Adpec. Como as unidades receberam essa nova proposta?

JA: As Unidades de Acolhimento sentiam muito a necessidade de ter alguém lá, alguém que eles pudessem recorrer com relação à situação daquelas crianças e daqueles adolescentes. No primeiro momento, a gente foi conhecer a realidade e nos apresentar, informar como a Defensoria Pública iria atuar naquela área. A partir daí, cada vez mais fomos estreitando o diálogo entre os profissionais dessas unidades. Foi quando vimos a quantidade de demandas e o que ainda se poderia fazer para aquelas crianças e para aqueles adolescentes. Percebemos que o projeto não podia ser pontual. A gente tira um dia para se dedicar e colher aquelas demandas das crianças e adolescentes de uma determinada unidade. Mas sempre que eles precisam, também podem procurar o Núcleo.

Adpec: E qual cenário vocês encontraram? Que mudanças aconteceram a partir do Sacada?

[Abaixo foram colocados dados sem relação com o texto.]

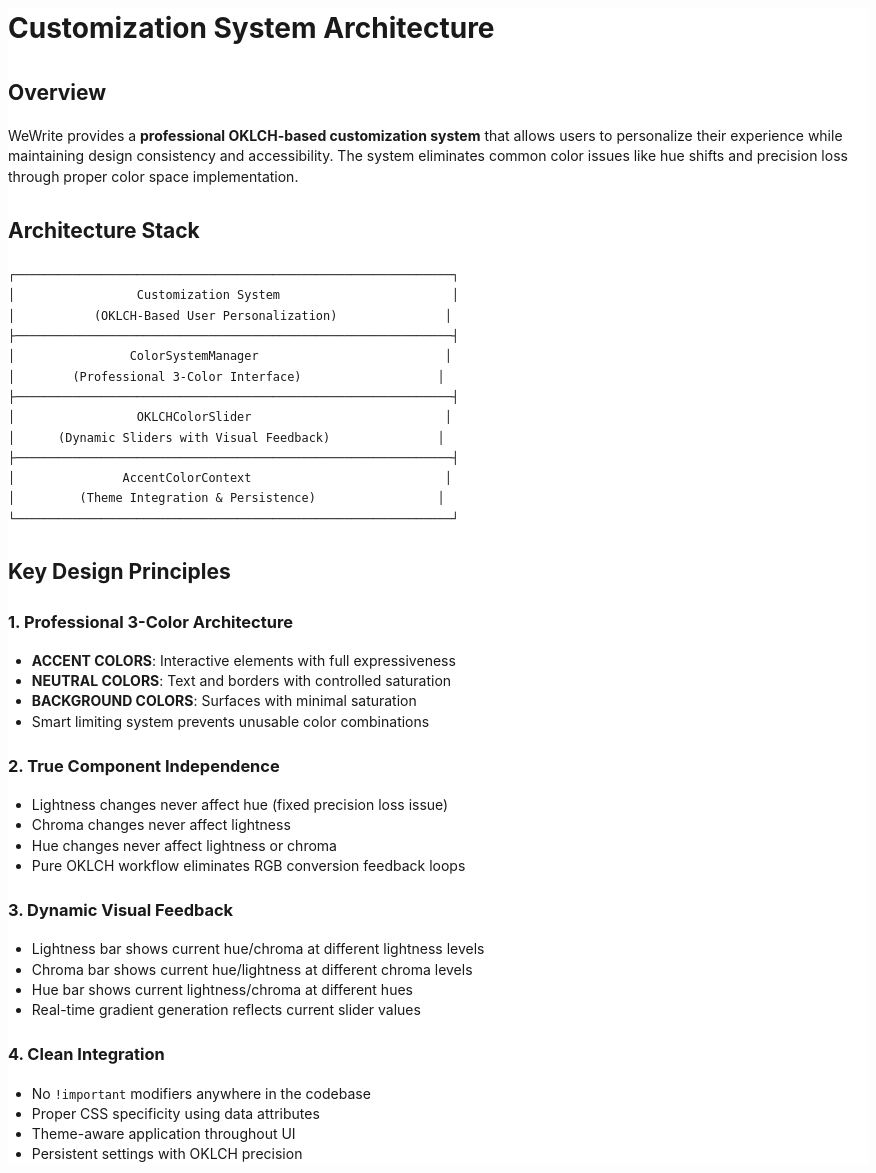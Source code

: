 # Customization System Architecture

## Overview

WeWrite provides a **professional OKLCH-based customization system** that allows users to personalize their experience while maintaining design consistency and accessibility. The system eliminates common color issues like hue shifts and precision loss through proper color space implementation.

## Architecture Stack

```
┌─────────────────────────────────────────────────────────────┐
│                 Customization System                        │
│           (OKLCH-Based User Personalization)               │
├─────────────────────────────────────────────────────────────┤
│                ColorSystemManager                          │
│        (Professional 3-Color Interface)                   │
├─────────────────────────────────────────────────────────────┤
│                 OKLCHColorSlider                           │
│      (Dynamic Sliders with Visual Feedback)               │
├─────────────────────────────────────────────────────────────┤
│               AccentColorContext                           │
│         (Theme Integration & Persistence)                 │
└─────────────────────────────────────────────────────────────┘
```

## Key Design Principles

### 1. **Professional 3-Color Architecture**
- **ACCENT COLORS**: Interactive elements with full expressiveness
- **NEUTRAL COLORS**: Text and borders with controlled saturation
- **BACKGROUND COLORS**: Surfaces with minimal saturation
- Smart limiting system prevents unusable color combinations

### 2. **True Component Independence**
- Lightness changes never affect hue (fixed precision loss issue)
- Chroma changes never affect lightness
- Hue changes never affect lightness or chroma
- Pure OKLCH workflow eliminates RGB conversion feedback loops

### 3. **Dynamic Visual Feedback**
- Lightness bar shows current hue/chroma at different lightness levels
- Chroma bar shows current hue/lightness at different chroma levels
- Hue bar shows current lightness/chroma at different hues
- Real-time gradient generation reflects current slider values

### 4. **Clean Integration**
- No `!important` modifiers anywhere in the codebase
- Proper CSS specificity using data attributes
- Theme-aware application throughout UI
- Persistent settings with OKLCH precision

TA: Quando começamos o trabalho, havia um quadro inicial de crianças que estavam há quatro, seis, oito anos em situação de acolhimento, sendo que o Eca (Estatuto da Criança e do Adolescente) determina que o prazo máximo deve ser de dois anos. Essa atuação passou então a movimentar um sistema jurídico e surgiu uma dinâmica totalmente diferente, fazendo com que o problema daquelas crianças não ficassem mais mofando. Dada a nova dinâmica trazida pelo sistema, hoje, dificilmente uma criança acolhida em Fortaleza vai passar quatro, cinco, seis, sete, oito anos numa unidade. Podemos sinteticamente dizer que o principal ganho da atuação da Defensoria foi fazer com que os prazos que essas crianças passam acolhidas fossem reduzidos drasticamente. E tudo isso, é claro, em respeito à convivência familiar.

Adpec. Recentemente vocês ganharam o Prêmio Innovare pelo projeto. Qual a importância desse reconhecimento?

JA: Quando começamos esse trabalho de conhecer a realidade, vimos que ele começou a fazer diferença, diminuindo o tempo nos abrigos, fazendo com que essas crianças fossem para uma convivência familiar. O Prêmio é importante para dar visibilidade à ação, para que outras Defensorias saibam, conheçam, possam replicar, mas o que realmente faz a diferença é ver uma criança saindo de uma Unidade de Acolhimento e indo para uma família, se integrando a uma convivência familiar, a um ambiente familiar.

TA: Na realidade, a grande motivação de você ser defensor público, não importa a área que você atue, é auxiliar juridicamente aquelas pessoas que muitas vezes não têm nenhum tipo de voz. Esse trabalho que vem sendo desenvolvido pelo Nadji há mais de dois anos e meio, dá voz a pessoas que jamais viriam a um tribunal, porque são crianças, adolescentes. Dar voz a quem não tem é a essência do trabalho do defensor. E obviamente, para quem abraçou a profissão, é gratificante.